A minha cabeça e em especial os meus ouvidos conhecem toda a obra gravada do Luis Cilia, bem como alguma que ele nunca gravou... e o tempo que "perdi" a ouvi-la foi bem gasto. O Luis, é claro ... tem dois grandes defeitos... o primeiro é que nunca se calou... o segundo é que ainda não se calou de vez. Um dia muitos irão lançar louvores... mas só quando estiver debaixo de sete palmos de terra... veja-se o caso do Zeca e do Adriano que em vida sofreram até dizer CHEGA! e mortos são outra "musica". Bem hajam Luis cilia e outros tantos (lembro-me do Vandré, do Freire, do Fanhais e do Tino) pelo seu trabalho
Tino de Rans :(
Desculpem a piada fácil, mas não sei quem é o Tino a que se refere
Manuel Freire
Padre Fanhais
Googlando, Vandré poderá ser Geraldo Vandré (Brasileiro)
Tino Flores...
peço desculpa pela imprecisão.
Aproveito a oportunidade para referir que José Saramago escreveu duas cartas ao luis nos anos sessenta a elogiar profundamente a musicalidade acrescentada à sua poesia. E porque de poetas falamos David Mourão Ferreira teceu comentários positivos ao disco do luis com obras de Sena para tal consultar o texto original em...http://www.luiscilia.com/index_ficheiros/dmf.pdf também Manuel Alegre e Urbano Tavares Rodrigues teceram considerações positivas acerca da obra do luis, consultar... http://www.luiscilia.com/index_ficheiros/Page2012.htm
peço desculpa pelo tom do meu desabafo, não pelo seu conteúdo,
grato
O site referido pelo Leonardo está muito bom.
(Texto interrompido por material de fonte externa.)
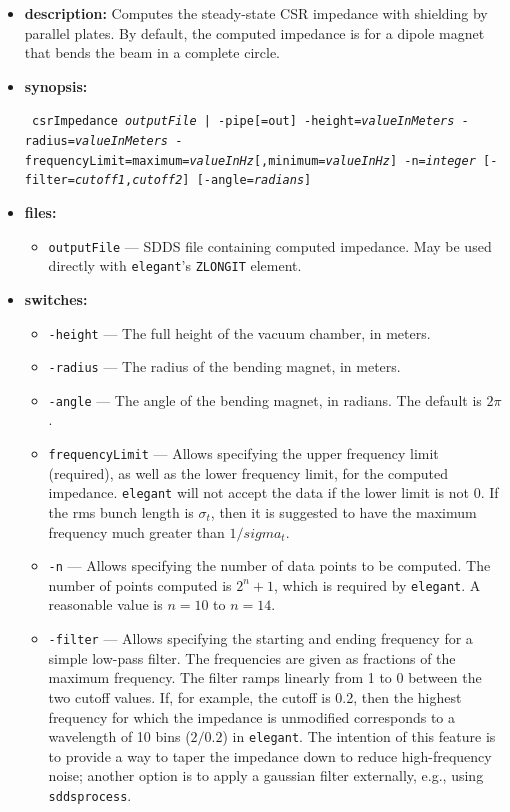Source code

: \documentclass[11pt]{article}
\begin{document}
\begin{itemize}
\item {\bf description:}  Computes the steady-state CSR impedance with shielding by parallel plates.
By default, the computed impedance is for a dipole magnet that bends the beam in a complete circle.

\item {\bf synopsis:}
\begin{flushleft}{\tt
csrImpedance {{\em outputFile}  | -pipe[=out]} -height={\em valueInMeters} -radius={\em valueInMeters}
-frequencyLimit=maximum={\em valueInHz}[,minimum={\em valueInHz}] -n={\em integer} [-filter={\em cutoff1},{\em cutoff2}]
[-angle={\em radians}]
}\end{flushleft}

\item {\bf files:}
\begin{itemize}
\item {\tt outputFile} --- SDDS file containing computed impedance.  May be used directly with 
{\tt elegant}'s \verb|ZLONGIT| element.
\end{itemize}

\item {\bf switches:}
\begin{itemize}
\item {\tt -height} --- The full height of the vacuum chamber, in meters.
\item {\tt -radius} --- The radius of the bending magnet, in meters.
\item {\tt -angle} --- The angle of the bending magnet, in radians.  The default is $2\pi$.
\item {\tt frequencyLimit} --- Allows specifying the upper frequency limit (required), as well as the
 lower frequency limit, for the computed impedance.  {\tt elegant} will not accept the data if the lower
 limit is not 0.  If the rms bunch length is $\sigma_t$, then it is suggested to have the maximum frequency 
 much greater than $1/sigma_t$.
\item {\tt -n} --- Allows specifying the number of data points to be computed. The number of points computed
 is $2^n+1$, which is required by {\tt elegant}.  A reasonable value is $n=10$ to $n=14$.
\item {\tt -filter} --- Allows specifying the starting and ending frequency for a simple low-pass filter.
 The frequencies are given as fractions of the maximum frequency.  The filter ramps linearly from 1 to 0
 between the two cutoff values.  If, for example, the cutoff is 0.2, then the highest frequency for which the
 impedance is unmodified corresponds to a wavelength of 10 bins ($2/0.2$) in {\tt elegant}. The intention of
 this feature is to provide a way to taper the impedance down to reduce high-frequency noise; another option
 is to apply a gaussian filter externally, e.g., using \verb|sddsprocess|.
\end{itemize}


\end{itemize}
\end{document}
E o período que refere está precisamente dentro do âmbito temporal que já tinha referido antes (finais de 70 e inícios de 80), em que o trabalho de Luís Cília é de facto bem especial e único.
sobre vandré... é óbvio que é Geraldo Pedroso de Araújo Dias Vandregísilo, conhecido como Geraldo Vandré que cantou em português e que alguns portugueses o cantaram com muito ardor e afinco... ainda hoje o Fanhais o canta...
(a ironia não é o meu forte... nem a subtileza)
Estou com o Cília!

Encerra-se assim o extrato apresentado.